Apart from higher IT spends in major exporting markets like US and Europe, domestic IT firms are also seeing rising revenue from digital services. Their focus on digital space is part of the global trend which is now slowly moving away from development and maintenance services.
However, there are some worrisome trends as well. Immigration curbs, falling revenue from development and maintenance services, margin pressure, rising wage cost in Indian operations will impact IT firms.
Last quarter results of India’s largest IT exporter TCS is reflective of this trend. Consolidated revenue from operations of TCS in March quarter grew by 3.8 per cent sequentially to Rs 32,075 crore. Similarly, revenue in dollar terms increased 3.9 per cent, which was the highest in last 14 quarters. The company also witnessed higher digital revenue with this vertical contributing 23.8 per cent of total revenue pie in March quarter. Its margin improved by 20 basis points to 25.4 per cent in Q4, up 20 basis points sequentially. Deal wins also remained healthy for the domestic IT firm. “Strong demand in digital across all industry verticals and large transformational deal wins has made this one of our best fourth quarters in recent years. The strong exit allows us to start the new fiscal on a confident note. This is our highest incremental dollar growth in our history,” TCS CEO and managing director Rajesh Gopinathan had said. No wonder, this IT bellwether became the first software services firm to clock a market capitalisation of $100 billion after reporting a strong set of Q4 numbers.

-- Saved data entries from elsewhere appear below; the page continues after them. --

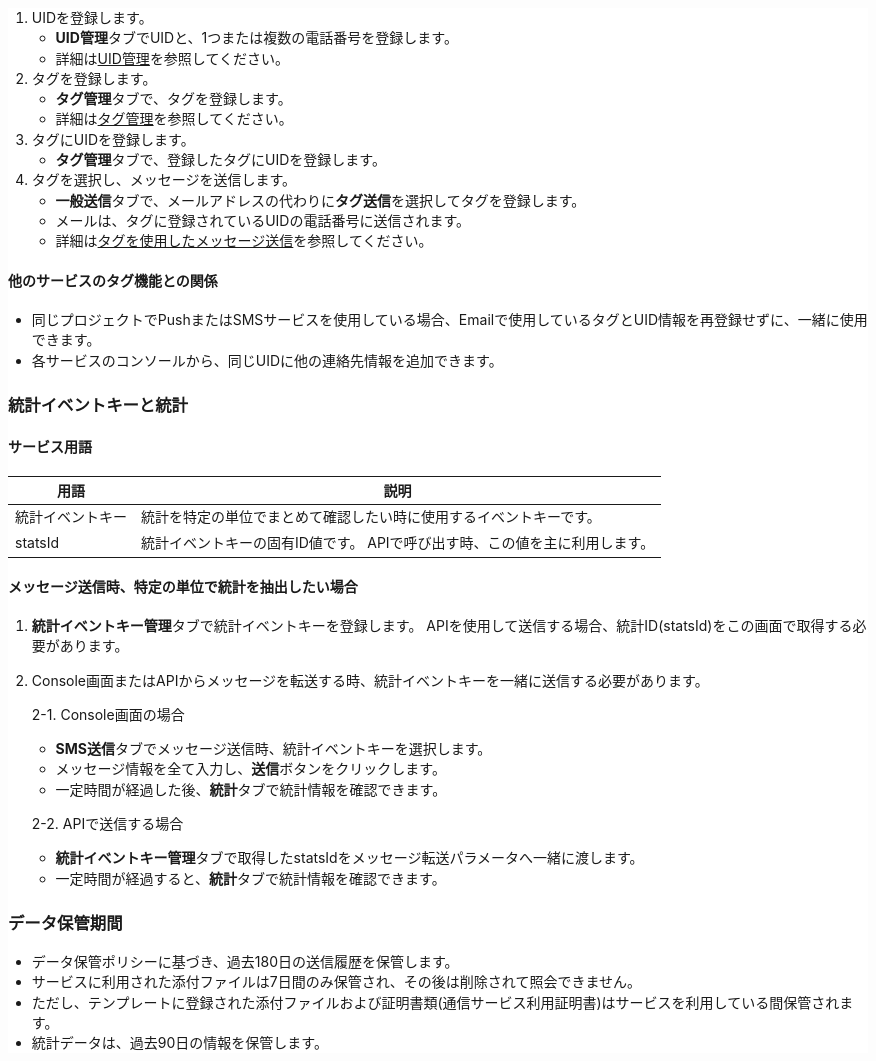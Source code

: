 1. UIDを登録します。
    - **UID管理**タブでUIDと、1つまたは複数の電話番号を登録します。
    - 詳細は[UID管理](./console-guide/#uid-manage)を参照してください。
2. タグを登録します。
    - **タグ管理**タブで、タグを登録します。
    - 詳細は[タグ管理](./console-guide/#tag-manage)を参照してください。
3. タグにUIDを登録します。
    - **タグ管理**タブで、登録したタグにUIDを登録します。
4. タグを選択し、メッセージを送信します。
    - **一般送信**タブで、メールアドレスの代わりに**タグ送信**を選択してタグを登録します。
    - メールは、タグに登録されているUIDの電話番号に送信されます。
    - 詳細は[タグを使用したメッセージ送信](./console-guide/#tag-send)を参照してください。

#### 他のサービスのタグ機能との関係
* 同じプロジェクトでPushまたはSMSサービスを使用している場合、Emailで使用しているタグとUID情報を再登録せずに、一緒に使用できます。
* 各サービスのコンソールから、同じUIDに他の連絡先情報を追加できます。

### 統計イベントキーと統計
#### サービス用語
| 用語         | 説明                                     |
| ------------ | ---------------------------------------- |
| 統計イベントキー | 統計を特定の単位でまとめて確認したい時に使用するイベントキーです。 |
| statsId | 統計イベントキーの固有ID値です。 APIで呼び出す時、この値を主に利用します。 |

#### メッセージ送信時、特定の単位で統計を抽出したい場合
1. **統計イベントキー管理**タブで統計イベントキーを登録します。 APIを使用して送信する場合、統計ID(statsId)をこの画面で取得する必要があります。
2. Console画面またはAPIからメッセージを転送する時、統計イベントキーを一緒に送信する必要があります。

    2-1. Console画面の場合
    - **SMS送信**タブでメッセージ送信時、統計イベントキーを選択します。
    - メッセージ情報を全て入力し、**送信**ボタンをクリックします。
    - 一定時間が経過した後、**統計**タブで統計情報を確認できます。

    2-2. APIで送信する場合
    - **統計イベントキー管理**タブで取得したstatsIdをメッセージ転送パラメータへ一緒に渡します。
    - 一定時間が経過すると、**統計**タブで統計情報を確認できます。

### データ保管期間
* データ保管ポリシーに基づき、過去180日の送信履歴を保管します。
* サービスに利用された添付ファイルは7日間のみ保管され、その後は削除されて照会できません。
* ただし、テンプレートに登録された添付ファイルおよび証明書類(通信サービス利用証明書)はサービスを利用している間保管されます。
* 統計データは、過去90日の情報を保管します。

This has put TCS in the league of those global giants such as Accenture, United Technologies, GlaxoSmithKline, Lockheed Martin, and Nike among others.
Meanwhile, with Salil Parekh at the helm, the country’s second largest IT services provider Infosys is also charting a steady path of progress. In Q4, the company has indicated that it has moved beyond recent management disruption and has presented a roadmap for next three years. While Infosys reported incremental revenue growth of $731 million in the fourth quarter ending March, it has guided for 6-8% constant currency revenue growth for FY19. Revenue in dollar terms is likely to see a jump of 7-9% in the current financial year. Though its margin guidance is a little disappointing, still most brokerage firms have a ‘buy’ rating on Infosys. In a report, Kotak Institutional Equities has said, “Infosys’ revenue growth guidance of 6-8 per cent signals acceleration in growth. Strategic priorities have caused Infosys to cut margin guidance band which is disappointing but necessary to build muscles in digital business.”
Apart from TCS and Infosys, the third biggest IT firm Wipro has also indicated that growth outlook has improved and the company would see better results going ahead. “Growth will be stronger during the second quarter of the current fiscal following traction in digital projects,” CEO of Wipro, Abidali Neemuchwala had said post announcement of its Q4 results.
Despite tangible signs of improving business climate, there are some areas which can emerge as a major challenge to prospects of IT companies. Factors like falling revenue from development and maintenance services with rise of digital has been flagged up as a major threat to earnings of IT firms. With rapid growth of automation, artificial intelligence, big data and analytics, machine learning and Internet of Things (IoT), the demand for traditional maintenance services are slowly declining. In such a scenario, future growth of domestic IT sector will hinge on rapid shifting in skills to serve the clients in digital space. Currently, contribution of digital revenue stands at around 20-25 per cent range for domestic biggies, while it is around half of the total revenue for global tech firms like Accenture and IBM.
Immigration curbs imposed by American government through restricting H-1B visa issuance is another major challenge for domestic IT firms. With increased local hiring at the client site, margin pressure is evident. Apart from these factors, rising wage cost in Indian operations is also impacting the cost arbitrage which Indian companies used to enjoy for a long time.
The $167 billion domestic IT industry is going through a transition. As revenue from digital services rises, it will be imperative for Indian IT firms to ramp up their service delivery capabilities in this space to sustain future growth. Also, how domestic IT firms negotiate the tricky path of US regulations with regard to outsourcing will largely determine their performance.